WHAT IS NEEDED:
All that should come back is the lines of the data below from the one containing "Here, E is the emf of the battery." to the one containing "### Limitations of", inclusive, exactly as they stand.

Saved data entries:

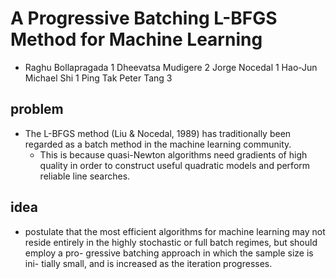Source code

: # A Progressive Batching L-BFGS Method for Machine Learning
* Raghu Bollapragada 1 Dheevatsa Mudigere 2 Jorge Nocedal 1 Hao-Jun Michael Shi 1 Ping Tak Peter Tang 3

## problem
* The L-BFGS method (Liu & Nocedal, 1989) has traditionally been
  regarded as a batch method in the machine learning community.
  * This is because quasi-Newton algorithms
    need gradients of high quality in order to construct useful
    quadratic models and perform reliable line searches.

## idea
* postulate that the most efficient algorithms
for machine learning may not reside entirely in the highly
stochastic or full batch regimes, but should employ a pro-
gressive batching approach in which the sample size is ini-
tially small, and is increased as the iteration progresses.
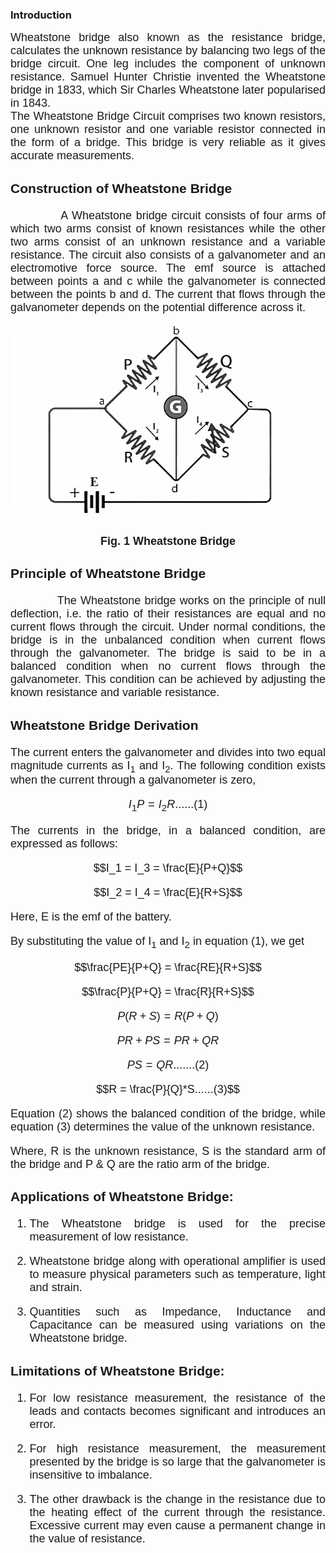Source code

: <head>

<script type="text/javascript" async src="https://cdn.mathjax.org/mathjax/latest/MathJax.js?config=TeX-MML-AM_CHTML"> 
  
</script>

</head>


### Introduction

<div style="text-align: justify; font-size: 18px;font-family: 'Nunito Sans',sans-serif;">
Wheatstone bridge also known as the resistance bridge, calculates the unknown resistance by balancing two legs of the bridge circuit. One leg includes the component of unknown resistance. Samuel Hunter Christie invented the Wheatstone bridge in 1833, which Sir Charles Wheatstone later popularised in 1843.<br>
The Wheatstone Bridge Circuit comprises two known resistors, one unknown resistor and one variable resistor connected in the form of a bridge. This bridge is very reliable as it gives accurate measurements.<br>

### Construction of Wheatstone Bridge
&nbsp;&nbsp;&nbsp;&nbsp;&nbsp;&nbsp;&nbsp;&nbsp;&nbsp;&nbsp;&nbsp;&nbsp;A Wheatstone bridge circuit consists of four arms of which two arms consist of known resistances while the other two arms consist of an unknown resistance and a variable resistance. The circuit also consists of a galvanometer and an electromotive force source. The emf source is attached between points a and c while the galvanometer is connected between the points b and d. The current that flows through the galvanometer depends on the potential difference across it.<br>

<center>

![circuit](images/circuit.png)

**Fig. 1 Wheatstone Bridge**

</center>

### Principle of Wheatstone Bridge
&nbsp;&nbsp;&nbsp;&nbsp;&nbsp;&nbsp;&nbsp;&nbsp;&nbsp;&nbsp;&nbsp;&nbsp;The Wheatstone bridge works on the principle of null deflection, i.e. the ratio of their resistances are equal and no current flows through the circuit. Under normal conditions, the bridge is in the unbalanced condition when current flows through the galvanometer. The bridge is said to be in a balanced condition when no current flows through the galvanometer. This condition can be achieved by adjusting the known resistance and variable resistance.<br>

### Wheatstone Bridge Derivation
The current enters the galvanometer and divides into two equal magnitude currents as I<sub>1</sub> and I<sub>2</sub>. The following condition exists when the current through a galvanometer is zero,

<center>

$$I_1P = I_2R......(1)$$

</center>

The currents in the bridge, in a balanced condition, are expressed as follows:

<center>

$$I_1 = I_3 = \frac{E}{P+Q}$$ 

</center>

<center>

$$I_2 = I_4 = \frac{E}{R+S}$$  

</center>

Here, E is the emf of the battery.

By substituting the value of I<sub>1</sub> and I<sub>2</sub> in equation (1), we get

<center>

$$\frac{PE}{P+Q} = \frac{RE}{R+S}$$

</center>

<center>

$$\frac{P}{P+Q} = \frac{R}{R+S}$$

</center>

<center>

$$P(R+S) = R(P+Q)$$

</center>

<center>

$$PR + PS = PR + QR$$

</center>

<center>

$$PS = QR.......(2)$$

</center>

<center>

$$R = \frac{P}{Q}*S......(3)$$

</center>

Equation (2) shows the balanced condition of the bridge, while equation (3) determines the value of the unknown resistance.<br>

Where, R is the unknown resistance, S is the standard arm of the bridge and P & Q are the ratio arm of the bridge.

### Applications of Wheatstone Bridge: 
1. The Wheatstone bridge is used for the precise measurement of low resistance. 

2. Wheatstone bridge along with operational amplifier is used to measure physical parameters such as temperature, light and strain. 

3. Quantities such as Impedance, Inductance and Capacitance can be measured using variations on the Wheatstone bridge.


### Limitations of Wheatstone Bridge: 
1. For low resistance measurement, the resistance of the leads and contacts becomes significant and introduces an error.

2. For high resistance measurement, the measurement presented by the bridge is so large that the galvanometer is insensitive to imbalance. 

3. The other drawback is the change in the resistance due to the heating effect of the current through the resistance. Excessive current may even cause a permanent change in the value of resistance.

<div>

==

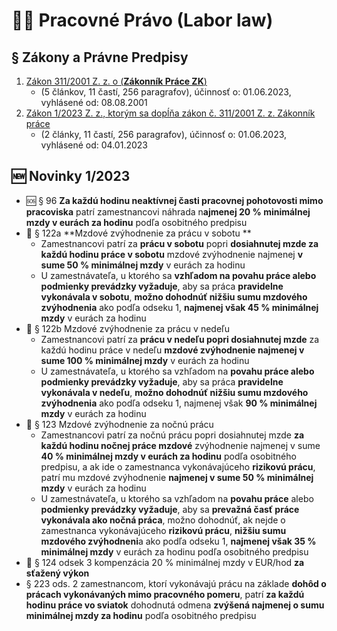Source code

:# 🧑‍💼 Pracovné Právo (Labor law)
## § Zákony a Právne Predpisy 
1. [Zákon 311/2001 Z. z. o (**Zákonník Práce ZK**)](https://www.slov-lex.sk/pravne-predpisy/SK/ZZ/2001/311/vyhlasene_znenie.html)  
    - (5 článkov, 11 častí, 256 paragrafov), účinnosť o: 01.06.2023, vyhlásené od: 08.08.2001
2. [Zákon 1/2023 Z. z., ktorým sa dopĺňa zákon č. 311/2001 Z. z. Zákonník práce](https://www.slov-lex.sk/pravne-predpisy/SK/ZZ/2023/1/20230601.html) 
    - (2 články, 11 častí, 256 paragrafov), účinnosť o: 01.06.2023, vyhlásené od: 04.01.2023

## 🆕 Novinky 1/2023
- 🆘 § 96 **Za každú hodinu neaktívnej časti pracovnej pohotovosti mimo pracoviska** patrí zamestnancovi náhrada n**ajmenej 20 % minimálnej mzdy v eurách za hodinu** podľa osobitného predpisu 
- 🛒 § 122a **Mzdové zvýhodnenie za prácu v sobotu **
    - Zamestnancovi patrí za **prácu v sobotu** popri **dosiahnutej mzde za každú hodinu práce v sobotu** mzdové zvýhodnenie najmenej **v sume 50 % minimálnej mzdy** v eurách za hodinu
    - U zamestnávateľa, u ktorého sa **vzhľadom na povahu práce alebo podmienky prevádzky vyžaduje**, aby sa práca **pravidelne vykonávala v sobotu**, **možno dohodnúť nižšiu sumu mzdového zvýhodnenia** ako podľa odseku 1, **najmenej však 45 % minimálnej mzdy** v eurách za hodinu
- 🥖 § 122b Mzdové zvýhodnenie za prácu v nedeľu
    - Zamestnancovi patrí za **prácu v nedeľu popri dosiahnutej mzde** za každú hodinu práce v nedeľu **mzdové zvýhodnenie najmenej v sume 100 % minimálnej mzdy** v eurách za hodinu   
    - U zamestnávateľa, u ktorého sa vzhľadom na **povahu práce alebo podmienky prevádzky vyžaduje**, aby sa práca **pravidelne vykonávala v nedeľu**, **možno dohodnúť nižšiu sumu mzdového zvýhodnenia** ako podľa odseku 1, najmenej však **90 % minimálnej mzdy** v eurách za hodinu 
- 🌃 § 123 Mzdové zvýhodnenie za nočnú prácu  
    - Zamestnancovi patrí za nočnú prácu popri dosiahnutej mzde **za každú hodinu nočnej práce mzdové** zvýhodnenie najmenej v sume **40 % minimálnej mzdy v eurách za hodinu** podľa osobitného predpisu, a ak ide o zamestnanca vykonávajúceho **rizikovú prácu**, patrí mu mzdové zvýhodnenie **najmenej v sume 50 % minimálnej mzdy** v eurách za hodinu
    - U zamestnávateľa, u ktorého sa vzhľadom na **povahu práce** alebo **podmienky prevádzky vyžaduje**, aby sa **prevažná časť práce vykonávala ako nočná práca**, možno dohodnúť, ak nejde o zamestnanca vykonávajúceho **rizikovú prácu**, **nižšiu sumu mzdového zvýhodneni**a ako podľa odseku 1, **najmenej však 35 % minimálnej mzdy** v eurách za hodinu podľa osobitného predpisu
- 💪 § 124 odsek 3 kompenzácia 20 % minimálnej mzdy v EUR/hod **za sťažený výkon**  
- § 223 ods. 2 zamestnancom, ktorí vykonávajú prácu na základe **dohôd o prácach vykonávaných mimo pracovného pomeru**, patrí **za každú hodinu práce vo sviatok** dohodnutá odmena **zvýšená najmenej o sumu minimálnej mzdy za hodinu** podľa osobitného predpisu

WRITTEN REPLY:
Here, E is the emf of the battery.

By substituting the value of I<sub>1</sub> and I<sub>2</sub> in equation (1), we get

<center>

$$\frac{PE}{P+Q} = \frac{RE}{R+S}$$

</center>

<center>

$$\frac{P}{P+Q} = \frac{R}{R+S}$$

</center>

<center>

$$P(R+S) = R(P+Q)$$

</center>

<center>

$$PR + PS = PR + QR$$

</center>

<center>

$$PS = QR.......(2)$$

</center>

<center>

$$R = \frac{P}{Q}*S......(3)$$

</center>

Equation (2) shows the balanced condition of the bridge, while equation (3) determines the value of the unknown resistance.<br>

Where, R is the unknown resistance, S is the standard arm of the bridge and P & Q are the ratio arm of the bridge.

### Applications of Wheatstone Bridge: 
1. The Wheatstone bridge is used for the precise measurement of low resistance. 

2. Wheatstone bridge along with operational amplifier is used to measure physical parameters such as temperature, light and strain. 

3. Quantities such as Impedance, Inductance and Capacitance can be measured using variations on the Wheatstone bridge.


### Limitations of Wheatstone Bridge: 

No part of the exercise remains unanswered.